The answer must consist of every record below, reproduced exactly.

Stored data:

= Beginning of Section =

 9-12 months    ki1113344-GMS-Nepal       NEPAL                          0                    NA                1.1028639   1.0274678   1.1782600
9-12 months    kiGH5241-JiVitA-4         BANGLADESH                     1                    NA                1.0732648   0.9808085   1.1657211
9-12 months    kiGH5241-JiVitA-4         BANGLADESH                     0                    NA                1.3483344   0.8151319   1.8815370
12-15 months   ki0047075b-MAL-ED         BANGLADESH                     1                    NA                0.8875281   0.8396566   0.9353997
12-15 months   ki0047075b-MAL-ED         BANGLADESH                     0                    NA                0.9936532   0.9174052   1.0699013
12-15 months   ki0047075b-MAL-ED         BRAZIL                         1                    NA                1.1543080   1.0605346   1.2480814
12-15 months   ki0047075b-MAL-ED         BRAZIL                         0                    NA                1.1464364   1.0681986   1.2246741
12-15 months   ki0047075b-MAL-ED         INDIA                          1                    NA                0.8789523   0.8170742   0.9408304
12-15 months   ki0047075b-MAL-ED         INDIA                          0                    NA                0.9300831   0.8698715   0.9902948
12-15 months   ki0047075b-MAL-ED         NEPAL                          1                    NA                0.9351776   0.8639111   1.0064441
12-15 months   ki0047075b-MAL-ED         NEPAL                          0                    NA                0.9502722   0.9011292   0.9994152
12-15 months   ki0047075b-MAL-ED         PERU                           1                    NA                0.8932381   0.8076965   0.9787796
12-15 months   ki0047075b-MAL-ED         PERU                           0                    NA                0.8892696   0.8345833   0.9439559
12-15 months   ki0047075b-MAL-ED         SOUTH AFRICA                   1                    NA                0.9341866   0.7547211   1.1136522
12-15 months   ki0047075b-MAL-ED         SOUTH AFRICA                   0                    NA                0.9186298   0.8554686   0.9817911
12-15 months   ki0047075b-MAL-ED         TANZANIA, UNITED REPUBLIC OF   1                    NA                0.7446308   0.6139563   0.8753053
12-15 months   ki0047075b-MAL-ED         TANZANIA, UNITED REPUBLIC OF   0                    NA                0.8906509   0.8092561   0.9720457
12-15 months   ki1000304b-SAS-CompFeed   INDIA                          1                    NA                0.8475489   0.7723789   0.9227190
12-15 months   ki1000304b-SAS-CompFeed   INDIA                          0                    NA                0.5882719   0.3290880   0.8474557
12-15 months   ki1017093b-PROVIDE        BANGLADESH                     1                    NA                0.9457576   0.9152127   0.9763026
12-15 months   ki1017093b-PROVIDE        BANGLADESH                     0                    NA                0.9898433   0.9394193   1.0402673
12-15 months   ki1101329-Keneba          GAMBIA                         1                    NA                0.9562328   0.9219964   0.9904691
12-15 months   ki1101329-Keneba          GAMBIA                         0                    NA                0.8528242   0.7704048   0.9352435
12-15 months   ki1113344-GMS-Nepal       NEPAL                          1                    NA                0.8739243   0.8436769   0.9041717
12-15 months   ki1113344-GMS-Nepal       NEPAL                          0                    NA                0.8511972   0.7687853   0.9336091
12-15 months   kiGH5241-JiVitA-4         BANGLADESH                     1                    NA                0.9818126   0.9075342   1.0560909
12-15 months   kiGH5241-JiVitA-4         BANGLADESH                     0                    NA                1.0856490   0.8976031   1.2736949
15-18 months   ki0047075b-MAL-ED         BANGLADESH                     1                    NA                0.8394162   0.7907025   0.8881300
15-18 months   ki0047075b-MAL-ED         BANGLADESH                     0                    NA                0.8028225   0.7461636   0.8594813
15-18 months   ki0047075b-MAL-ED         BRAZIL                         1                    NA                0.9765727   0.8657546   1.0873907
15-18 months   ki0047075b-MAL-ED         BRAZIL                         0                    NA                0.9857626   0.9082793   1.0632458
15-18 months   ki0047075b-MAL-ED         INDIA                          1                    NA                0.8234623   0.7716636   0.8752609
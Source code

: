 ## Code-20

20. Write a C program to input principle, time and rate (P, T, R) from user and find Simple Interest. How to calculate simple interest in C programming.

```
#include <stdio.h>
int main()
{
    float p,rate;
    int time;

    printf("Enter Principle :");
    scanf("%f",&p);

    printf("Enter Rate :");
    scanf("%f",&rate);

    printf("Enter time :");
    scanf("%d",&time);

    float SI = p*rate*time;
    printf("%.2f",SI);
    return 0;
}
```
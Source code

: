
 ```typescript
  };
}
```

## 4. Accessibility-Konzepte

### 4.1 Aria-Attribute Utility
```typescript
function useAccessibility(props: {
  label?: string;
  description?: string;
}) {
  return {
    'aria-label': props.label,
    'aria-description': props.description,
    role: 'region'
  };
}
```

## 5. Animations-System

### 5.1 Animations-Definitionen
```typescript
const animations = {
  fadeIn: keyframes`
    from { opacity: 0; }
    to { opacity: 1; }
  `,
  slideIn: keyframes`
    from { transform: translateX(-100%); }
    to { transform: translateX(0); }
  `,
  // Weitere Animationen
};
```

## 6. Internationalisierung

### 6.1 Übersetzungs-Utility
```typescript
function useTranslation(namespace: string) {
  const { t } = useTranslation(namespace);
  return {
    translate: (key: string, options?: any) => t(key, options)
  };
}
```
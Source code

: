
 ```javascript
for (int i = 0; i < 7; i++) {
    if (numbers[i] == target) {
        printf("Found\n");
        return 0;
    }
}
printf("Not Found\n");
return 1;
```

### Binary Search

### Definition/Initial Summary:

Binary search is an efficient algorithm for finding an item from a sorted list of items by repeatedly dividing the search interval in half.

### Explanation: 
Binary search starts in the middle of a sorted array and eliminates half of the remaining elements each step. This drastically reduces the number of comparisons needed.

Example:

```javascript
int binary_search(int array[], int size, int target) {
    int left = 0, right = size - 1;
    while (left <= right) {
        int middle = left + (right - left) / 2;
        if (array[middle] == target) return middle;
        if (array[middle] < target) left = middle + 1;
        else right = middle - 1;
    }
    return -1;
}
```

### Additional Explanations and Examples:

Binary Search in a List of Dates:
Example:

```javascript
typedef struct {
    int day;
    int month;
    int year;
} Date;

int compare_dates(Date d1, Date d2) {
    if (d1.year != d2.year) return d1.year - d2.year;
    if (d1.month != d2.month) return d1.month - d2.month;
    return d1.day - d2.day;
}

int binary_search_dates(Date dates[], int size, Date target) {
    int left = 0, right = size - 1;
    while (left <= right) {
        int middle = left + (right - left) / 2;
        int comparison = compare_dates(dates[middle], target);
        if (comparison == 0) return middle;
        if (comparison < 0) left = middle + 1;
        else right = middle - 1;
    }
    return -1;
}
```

= End of Section =

*Answer to the exercise:*
 9-12 months    ki1113344-GMS-Nepal       NEPAL                          0                    NA                1.1028639   1.0274678   1.1782600
9-12 months    kiGH5241-JiVitA-4         BANGLADESH                     1                    NA                1.0732648   0.9808085   1.1657211
9-12 months    kiGH5241-JiVitA-4         BANGLADESH                     0                    NA                1.3483344   0.8151319   1.8815370
12-15 months   ki0047075b-MAL-ED         BANGLADESH                     1                    NA                0.8875281   0.8396566   0.9353997
12-15 months   ki0047075b-MAL-ED         BANGLADESH                     0                    NA                0.9936532   0.9174052   1.0699013
12-15 months   ki0047075b-MAL-ED         BRAZIL                         1                    NA                1.1543080   1.0605346   1.2480814
12-15 months   ki0047075b-MAL-ED         BRAZIL                         0                    NA                1.1464364   1.0681986   1.2246741
12-15 months   ki0047075b-MAL-ED         INDIA                          1                    NA                0.8789523   0.8170742   0.9408304
12-15 months   ki0047075b-MAL-ED         INDIA                          0                    NA                0.9300831   0.8698715   0.9902948
12-15 months   ki0047075b-MAL-ED         NEPAL                          1                    NA                0.9351776   0.8639111   1.0064441
12-15 months   ki0047075b-MAL-ED         NEPAL                          0                    NA                0.9502722   0.9011292   0.9994152
12-15 months   ki0047075b-MAL-ED         PERU                           1                    NA                0.8932381   0.8076965   0.9787796
12-15 months   ki0047075b-MAL-ED         PERU                           0                    NA                0.8892696   0.8345833   0.9439559
12-15 months   ki0047075b-MAL-ED         SOUTH AFRICA                   1                    NA                0.9341866   0.7547211   1.1136522
12-15 months   ki0047075b-MAL-ED         SOUTH AFRICA                   0                    NA                0.9186298   0.8554686   0.9817911
12-15 months   ki0047075b-MAL-ED         TANZANIA, UNITED REPUBLIC OF   1                    NA                0.7446308   0.6139563   0.8753053
12-15 months   ki0047075b-MAL-ED         TANZANIA, UNITED REPUBLIC OF   0                    NA                0.8906509   0.8092561   0.9720457
12-15 months   ki1000304b-SAS-CompFeed   INDIA                          1                    NA                0.8475489   0.7723789   0.9227190
12-15 months   ki1000304b-SAS-CompFeed   INDIA                          0                    NA                0.5882719   0.3290880   0.8474557
12-15 months   ki1017093b-PROVIDE        BANGLADESH                     1                    NA                0.9457576   0.9152127   0.9763026
12-15 months   ki1017093b-PROVIDE        BANGLADESH                     0                    NA                0.9898433   0.9394193   1.0402673
12-15 months   ki1101329-Keneba          GAMBIA                         1                    NA                0.9562328   0.9219964   0.9904691
12-15 months   ki1101329-Keneba          GAMBIA                         0                    NA                0.8528242   0.7704048   0.9352435
12-15 months   ki1113344-GMS-Nepal       NEPAL                          1                    NA                0.8739243   0.8436769   0.9041717
12-15 months   ki1113344-GMS-Nepal       NEPAL                          0                    NA                0.8511972   0.7687853   0.9336091
12-15 months   kiGH5241-JiVitA-4         BANGLADESH                     1                    NA                0.9818126   0.9075342   1.0560909
12-15 months   kiGH5241-JiVitA-4         BANGLADESH                     0                    NA                1.0856490   0.8976031   1.2736949
15-18 months   ki0047075b-MAL-ED         BANGLADESH                     1                    NA                0.8394162   0.7907025   0.8881300
15-18 months   ki0047075b-MAL-ED         BANGLADESH                     0                    NA                0.8028225   0.7461636   0.8594813
15-18 months   ki0047075b-MAL-ED         BRAZIL                         1                    NA                0.9765727   0.8657546   1.0873907
15-18 months   ki0047075b-MAL-ED         BRAZIL                         0                    NA                0.9857626   0.9082793   1.0632458
15-18 months   ki0047075b-MAL-ED         INDIA                          1                    NA                0.8234623   0.7716636   0.8752609
Source code

: ## Code-20

20. Write a C program to input principle, time and rate (P, T, R) from user and find Simple Interest. How to calculate simple interest in C programming.

```
#include <stdio.h>
int main()
{
    float p,rate;
    int time;

    printf("Enter Principle :");
    scanf("%f",&p);

    printf("Enter Rate :");
    scanf("%f",&rate);

    printf("Enter time :");
    scanf("%d",&time);

    float SI = p*rate*time;
    printf("%.2f",SI);
    return 0;
}
```
Source code

:
 ```typescript
  };
}
```

## 4. Accessibility-Konzepte

### 4.1 Aria-Attribute Utility
```typescript
function useAccessibility(props: {
  label?: string;
  description?: string;
}) {
  return {
    'aria-label': props.label,
    'aria-description': props.description,
    role: 'region'
  };
}
```

## 5. Animations-System

### 5.1 Animations-Definitionen
```typescript
const animations = {
  fadeIn: keyframes`
    from { opacity: 0; }
    to { opacity: 1; }
  `,
  slideIn: keyframes`
    from { transform: translateX(-100%); }
    to { transform: translateX(0); }
  `,
  // Weitere Animationen
};
```

## 6. Internationalisierung

### 6.1 Übersetzungs-Utility
```typescript
function useTranslation(namespace: string) {
  const { t } = useTranslation(namespace);
  return {
    translate: (key: string, options?: any) => t(key, options)
  };
}
```
Source code

:
 ```javascript
for (int i = 0; i < 7; i++) {
    if (numbers[i] == target) {
        printf("Found\n");
        return 0;
    }
}
printf("Not Found\n");
return 1;
```

### Binary Search

### Definition/Initial Summary:

Binary search is an efficient algorithm for finding an item from a sorted list of items by repeatedly dividing the search interval in half.

### Explanation: 
Binary search starts in the middle of a sorted array and eliminates half of the remaining elements each step. This drastically reduces the number of comparisons needed.

Example:

```javascript
int binary_search(int array[], int size, int target) {
    int left = 0, right = size - 1;
    while (left <= right) {
        int middle = left + (right - left) / 2;
        if (array[middle] == target) return middle;
        if (array[middle] < target) left = middle + 1;
        else right = middle - 1;
    }
    return -1;
}
```

### Additional Explanations and Examples:

Binary Search in a List of Dates:
Example:

```javascript
typedef struct {
    int day;
    int month;
    int year;
} Date;

int compare_dates(Date d1, Date d2) {
    if (d1.year != d2.year) return d1.year - d2.year;
    if (d1.month != d2.month) return d1.month - d2.month;
    return d1.day - d2.day;
}

int binary_search_dates(Date dates[], int size, Date target) {
    int left = 0, right = size - 1;
    while (left <= right) {
        int middle = left + (right - left) / 2;
        int comparison = compare_dates(dates[middle], target);
        if (comparison == 0) return middle;
        if (comparison < 0) left = middle + 1;
        else right = middle - 1;
    }
    return -1;
}
```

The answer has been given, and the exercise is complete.